Holmfirth's Film Festival and Festival of Folk are held every May, and its Arts Festival takes place over two weeks in June.

===Film festival===
The town's cinema, the Picturedrome, which opened in 1912 as the Valley Theatre, is now a live music venue and has been nominated for the NME Best Small Venue. It hosts various music events. Acts such as Adam Ant, Bad Manners, Buzzcocks, Evile, Fish, Half Man Half Biscuit, Hawkwind, John Martyn, Ocean Colour Scene, the Red Hot Chilli Pipers, Ron Sexsmith, Saxon, Suzi Quatro and the Beat have performed.

===Art week===
Holmfirth Art Week, with its July exhibition in the Civic Hall, raises money for Macmillan Cancer Relief.

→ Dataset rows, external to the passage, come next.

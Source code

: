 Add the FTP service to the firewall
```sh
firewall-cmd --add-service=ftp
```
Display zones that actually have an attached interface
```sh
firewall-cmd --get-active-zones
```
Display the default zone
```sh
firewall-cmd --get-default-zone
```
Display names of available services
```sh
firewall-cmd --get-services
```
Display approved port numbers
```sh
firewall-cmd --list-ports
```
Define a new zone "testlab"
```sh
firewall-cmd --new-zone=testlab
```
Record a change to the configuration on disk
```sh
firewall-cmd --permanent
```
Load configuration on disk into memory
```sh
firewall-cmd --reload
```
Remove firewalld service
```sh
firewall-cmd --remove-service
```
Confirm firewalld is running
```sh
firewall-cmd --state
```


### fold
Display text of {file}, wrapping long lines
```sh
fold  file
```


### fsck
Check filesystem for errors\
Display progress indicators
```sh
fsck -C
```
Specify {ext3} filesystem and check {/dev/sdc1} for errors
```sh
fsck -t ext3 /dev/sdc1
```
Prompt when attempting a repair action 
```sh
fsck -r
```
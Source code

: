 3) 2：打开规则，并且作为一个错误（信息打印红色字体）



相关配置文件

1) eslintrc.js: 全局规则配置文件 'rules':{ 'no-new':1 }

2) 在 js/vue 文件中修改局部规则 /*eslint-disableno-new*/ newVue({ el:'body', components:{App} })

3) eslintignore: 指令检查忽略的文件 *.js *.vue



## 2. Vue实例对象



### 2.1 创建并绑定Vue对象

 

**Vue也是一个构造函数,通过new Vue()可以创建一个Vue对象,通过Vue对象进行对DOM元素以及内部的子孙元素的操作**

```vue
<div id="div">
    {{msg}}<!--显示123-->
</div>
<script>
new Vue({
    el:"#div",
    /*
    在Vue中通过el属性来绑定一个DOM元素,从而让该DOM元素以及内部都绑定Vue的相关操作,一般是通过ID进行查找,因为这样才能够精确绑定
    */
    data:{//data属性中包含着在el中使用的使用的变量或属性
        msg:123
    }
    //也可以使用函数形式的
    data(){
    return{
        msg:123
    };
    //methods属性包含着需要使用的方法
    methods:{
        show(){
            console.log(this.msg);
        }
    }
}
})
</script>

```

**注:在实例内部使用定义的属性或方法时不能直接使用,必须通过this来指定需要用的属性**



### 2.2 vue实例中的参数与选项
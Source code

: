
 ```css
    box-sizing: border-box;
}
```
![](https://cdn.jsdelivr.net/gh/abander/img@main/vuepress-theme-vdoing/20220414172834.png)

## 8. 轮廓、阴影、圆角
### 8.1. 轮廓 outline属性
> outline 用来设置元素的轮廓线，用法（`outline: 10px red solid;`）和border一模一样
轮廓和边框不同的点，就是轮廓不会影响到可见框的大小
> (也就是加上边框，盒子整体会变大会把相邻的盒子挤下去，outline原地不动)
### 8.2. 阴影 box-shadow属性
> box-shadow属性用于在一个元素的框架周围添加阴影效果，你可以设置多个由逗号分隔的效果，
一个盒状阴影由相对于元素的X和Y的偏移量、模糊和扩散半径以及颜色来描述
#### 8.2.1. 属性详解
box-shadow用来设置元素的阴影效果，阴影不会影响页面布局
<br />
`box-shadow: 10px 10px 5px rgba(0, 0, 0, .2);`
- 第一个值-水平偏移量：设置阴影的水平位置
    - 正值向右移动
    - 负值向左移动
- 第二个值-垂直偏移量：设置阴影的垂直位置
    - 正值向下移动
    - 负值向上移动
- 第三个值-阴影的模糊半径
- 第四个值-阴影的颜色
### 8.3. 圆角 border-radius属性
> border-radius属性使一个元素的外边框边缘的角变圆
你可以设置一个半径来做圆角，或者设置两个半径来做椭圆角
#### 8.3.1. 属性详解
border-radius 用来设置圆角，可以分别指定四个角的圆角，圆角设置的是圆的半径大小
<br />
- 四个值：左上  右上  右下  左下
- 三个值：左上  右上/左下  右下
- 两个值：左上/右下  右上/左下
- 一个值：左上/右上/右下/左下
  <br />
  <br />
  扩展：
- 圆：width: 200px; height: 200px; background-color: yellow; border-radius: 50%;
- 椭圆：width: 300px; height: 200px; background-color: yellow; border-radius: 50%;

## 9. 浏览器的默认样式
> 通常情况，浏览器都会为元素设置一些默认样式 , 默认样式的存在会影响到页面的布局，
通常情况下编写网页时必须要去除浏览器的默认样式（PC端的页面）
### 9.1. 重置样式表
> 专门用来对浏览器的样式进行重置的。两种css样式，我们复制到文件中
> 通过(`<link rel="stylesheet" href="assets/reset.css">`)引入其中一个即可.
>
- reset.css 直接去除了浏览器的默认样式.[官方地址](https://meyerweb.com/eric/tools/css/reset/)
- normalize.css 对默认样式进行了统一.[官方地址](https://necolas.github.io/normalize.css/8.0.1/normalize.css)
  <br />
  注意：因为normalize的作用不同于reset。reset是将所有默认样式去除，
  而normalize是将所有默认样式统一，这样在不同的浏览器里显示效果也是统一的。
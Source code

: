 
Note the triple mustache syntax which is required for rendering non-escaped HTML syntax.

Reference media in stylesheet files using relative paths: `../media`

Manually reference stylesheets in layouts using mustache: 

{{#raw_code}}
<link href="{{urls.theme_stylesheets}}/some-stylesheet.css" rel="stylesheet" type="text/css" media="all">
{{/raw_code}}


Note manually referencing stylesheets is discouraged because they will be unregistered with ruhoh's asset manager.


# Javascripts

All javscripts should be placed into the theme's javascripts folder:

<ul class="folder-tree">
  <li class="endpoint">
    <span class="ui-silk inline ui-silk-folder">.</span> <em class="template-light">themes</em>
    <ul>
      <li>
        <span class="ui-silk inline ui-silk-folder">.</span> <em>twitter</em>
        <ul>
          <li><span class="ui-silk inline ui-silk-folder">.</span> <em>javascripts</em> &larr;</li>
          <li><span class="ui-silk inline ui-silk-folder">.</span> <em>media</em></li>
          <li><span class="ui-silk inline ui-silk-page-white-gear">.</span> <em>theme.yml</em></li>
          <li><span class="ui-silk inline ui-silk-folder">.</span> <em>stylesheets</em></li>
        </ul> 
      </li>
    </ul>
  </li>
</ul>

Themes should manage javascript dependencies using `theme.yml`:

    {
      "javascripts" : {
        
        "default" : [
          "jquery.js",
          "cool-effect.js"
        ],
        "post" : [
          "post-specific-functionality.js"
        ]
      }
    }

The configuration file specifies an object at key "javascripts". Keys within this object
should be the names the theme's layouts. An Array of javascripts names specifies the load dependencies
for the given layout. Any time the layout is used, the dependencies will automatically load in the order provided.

===Holmfirth Festival of Folk===
The Holmfirth Festival of Folk takes place in May of each year, featuring a wide selection of folk music and folk dance acts from around the UK. Performances take place in a variety of indoor and outdoor venues throughout the town.

===Holmfirth Arts Festival===
Holmfirth Arts Festival is a multi-arts festival which celebrates the creativity, ideas, people and landscape of the Holme Valley. Its ticketed, community engagement, outdoor arts and arts in the landscape programmes take place throughout the year, culminating in an annual four-day festival on the second weekend in June.

===Brass bands===
The Holme Valley Brass Band Contest takes place each year at the civic hall.

==Notable people==

Actress Jessica Gunning, who won an Emmy Award for her role in Baby Reindeer, was born in Holmfirth in 1986. The artist Ashley Jackson lives in Holmfirth, where his gallery is also located.

==Surrounding villages==
While the town of Holmfirth itself is comparatively small, it is surrounded by several hamlets and villages. These neighbouring settlements are often collectively referred to as "Holmfirth", and include Austonley, Arrunden, Burnlee, Cinderhills, Cliff, Deanhouse, Netherthong, Gully, Flushhouse, Hade Edge, Thongsbridge, Upperthong and Washpit. Many of these are located on Cartworth Moor.

Other villages and hamlets within the Holmfirth post town include Brockholes, Fulstone, Jackson Bridge, Hepworth, Holme, Holmbridge, Honley, Meltham, Netherthong, New Mill, Scholes, Totties, Thongsbridge, Upperthong, Longley, Hade Edge, Underbank and Wooldale.